Blatter, giving a hard-hitting keynote address at the Soccerex business conference, also said that FIFA would re-consider the organisation of the qualifying competition for future World Cups and could end the current play-off system.
"Match control is now on the agenda. How can we avoid the cheating handball situation we had in that game between France and Ireland for example?" said Blatter.
"I think there should be some additional (assistants) ... if they can see or not see."
He said the issue would be discussed on Wednesday when FIFA's executive committee hold an extra-ordinary meeting. If FIFA decide to go ahead with the plan, it will almost certainly be approved by the law-making International Board next March in time to be adopted at the World Cup which starts in June.
Ireland have asked to be considered as the 33rd team in the World Cup finals following their controversial elimination by France earlier this month and the request will be discussed in Cape Town on Wednesday.
Blatter confirmed he had spoken to French striker Thierry Henry following the handball incident that led to the decisive goal in the playoff against Ireland and told him that although he understood why he did it, he did not condone his action.
As always, Blatter ruled out the use of technology or video replays to assist the referee but said that the committee would discuss the use of additional referees behind each goal.
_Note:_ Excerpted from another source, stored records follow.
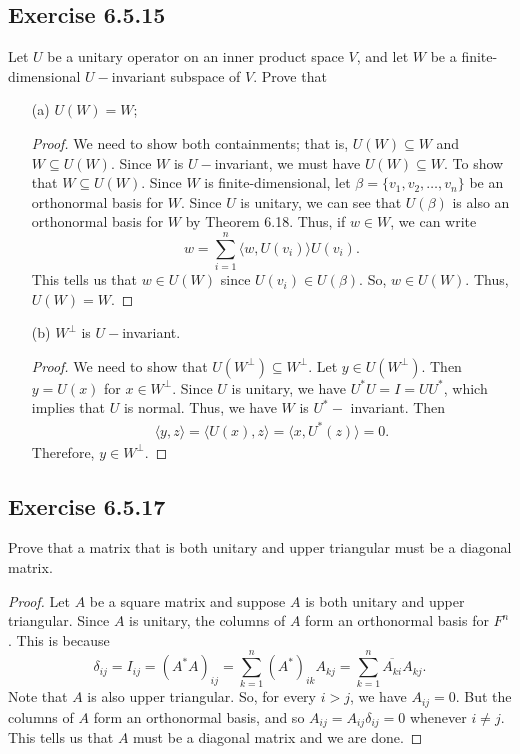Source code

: \subsection*{Exercise 6.5.15} Let \( U  \) be a unitary operator on an inner product space \( V  \), and let \( W  \) be a finite-dimensional \( U- \)invariant subspace of \( V  \). Prove that 
\begin{enumerate}
    \item[(a)] \( U(W) =  W  \);
        \begin{proof}
        We need to show both containments; that is, \( U(W) \subseteq W  \) and \( W \subseteq U(W) \). Since \( W  \) is \( U- \)invariant, we must have \( U(W) \subseteq W  \). To show that \( W \subseteq U(W) \). Since \( W  \) is finite-dimensional, let \( \beta = \{ {v}_{1}, {v}_{2}, \dots, {v}_{n} \}  \) be an orthonormal basis for \( W  \). Since \( U  \) is unitary, we can see that \( U(\beta) \) is also an orthonormal basis for \( W  \) by Theorem 6.18. Thus, if \( w \in W  \), we can write
        \[  w = \sum_{ i=1  }^{ n } \langle w , U({v}_{i}) \rangle U({v}_{i}). \]
        This tells us that \( w \in U(W) \) since \( U({v}_{i}) \in U(\beta) \). So, \( w \in U(W) \). Thus, \( U(W) = W  \).
\end{proof}
    \item[(b)] \( W^{\perp}  \) is \( U- \)invariant.
        \begin{proof}
        We need to show that \( U(W^{\perp}) \subseteq W^{\perp} \). Let \( y \in U(W^{\perp}) \). Then \( y = U(x)  \) for \( x \in W^{\perp} \). Since \( U  \) is unitary, we have \( U^{*}U = I = U U^{*} \), which implies that \( U  \) is normal. Thus, we have \( W   \) is \( U^{*}-\) invariant. Then 
        \begin{align*}
           \langle y , z \rangle = \langle U(x) , z  \rangle  = \langle x  , U^{*}(z) \rangle = 0.   
        \end{align*}
        Therefore, \( y \in W^{\perp} \).
\end{proof}
\end{enumerate}

\subsection*{Exercise 6.5.17} Prove that a matrix that is both unitary and upper triangular must be a diagonal matrix.
\begin{proof}
Let \( A  \) be a square matrix and suppose \( A  \) is both unitary and upper triangular. Since \( A  \) is unitary, the columns of \( A  \) form an orthonormal basis for \( F^{n} \). This is because
\[  {\delta}_{ij} = I_{ij} = ( A^{*} A )_{ij} = \sum_{ k=1  }^{ n } (A^{*})_{ik} {A}_{kj}  = \sum_{ k=1  }^{ n } \overline{{A}_{ki}} {A}_{kj}.    \]
Note that \( A  \) is also upper triangular. So, for every \( i > j  \), we have \( {A}_{ij} = 0  \). But the columns of \( A  \) form an orthonormal basis, and so \( {A}_{ij} = {A}_{ij} {\delta}_{ij} = 0   \) whenever \( i \neq j  \). This tells us that \( A  \) must be a diagonal matrix and we are done.      \end{proof}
The system is currently the subject of an experiment in the Europa League. EXTRA OFFICIALS
Blatter said that the issue of what he called match control, had to be considered afresh by the executive committee.
"Everyone is asking what is and isn't fair play. When we see a player using his hands, well that is cheating," Blatter said.
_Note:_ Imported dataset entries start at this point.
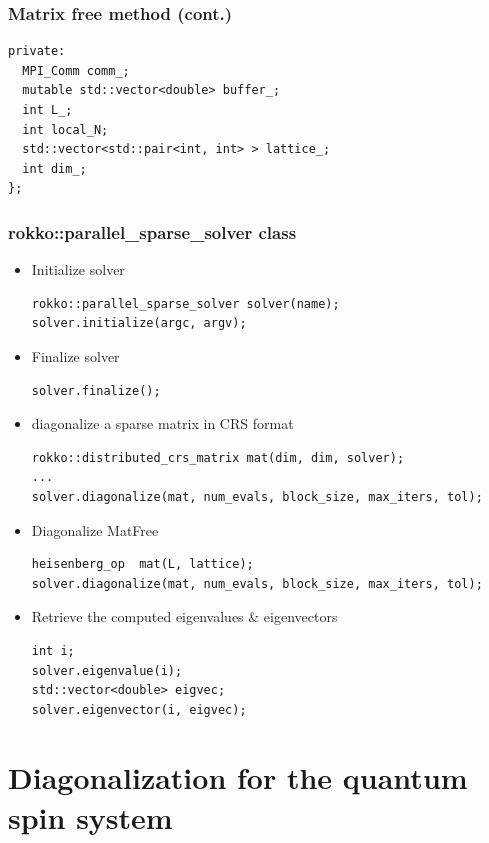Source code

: \begin{frame}[c,fragile]
  \frametitle{Matrix free method (cont.)}
\begin{lstlisting}
private:
  MPI_Comm comm_;
  mutable std::vector<double> buffer_;
  int L_;
  int local_N;
  std::vector<std::pair<int, int> > lattice_;
  int dim_;
};
\end{lstlisting}
\end{frame}


\begin{frame}[c,fragile]
  \frametitle{rokko::parallel_sparse_solver class}
\vspace{-1\baselineskip}
  \begin{itemize}
  \item Initialize solver
\begin{lstlisting}
rokko::parallel_sparse_solver solver(name);
solver.initialize(argc, argv);
\end{lstlisting}
  \item Finalize solver
\begin{lstlisting}
solver.finalize();
\end{lstlisting}
  \item diagonalize a sparse matrix in CRS format
\begin{lstlisting}
rokko::distributed_crs_matrix mat(dim, dim, solver);
...
solver.diagonalize(mat, num_evals, block_size, max_iters, tol);
\end{lstlisting}
  \item Diagonalize MatFree
\begin{lstlisting}
heisenberg_op  mat(L, lattice);
solver.diagonalize(mat, num_evals, block_size, max_iters, tol);
\end{lstlisting}
  \item Retrieve the computed eigenvalues \& eigenvectors
\begin{lstlisting}
int i;
solver.eigenvalue(i);
std::vector<double> eigvec;
solver.eigenvector(i, eigvec);
\end{lstlisting}
  \end{itemize}
\end{frame}



\section{Diagonalization for the quantum spin system}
"There is a lack of respect and discipline from the players because they are cheating with the hand and shirt-pulling and diving, this is human beings trying to get an advantage.
"It is not good and we have to fight against it. We have only one man (the referee) on the field of play who can intervene for the time being, with two assistants, but perhaps he will have more in the future."
He also said that qualifying for the World Cup had become so important that at times it felt there was "too much at stake" on everyone to reach the finals.
As a result, FIFA will re-consider the future of playoff matches to determine which countries qualify.
"There are different formats in different continents, but if it comes down to one final play-off match to decide if you are in or out, this should not be the spirit behind the World Cup.
"We have had problems in this last round of playoffs, the match in the Stade de France, the additional match that had to be played in Khartoum between Egypt and Algeria.
"There were problems in the South America/CONCACAF play-off. It comes down to the final match if you qualify or not.
"There is so much pressure on players, coaches, and referees, or presidents. To terminate the qualification for the World Cup on one match only is not right and that's why we have to think about it."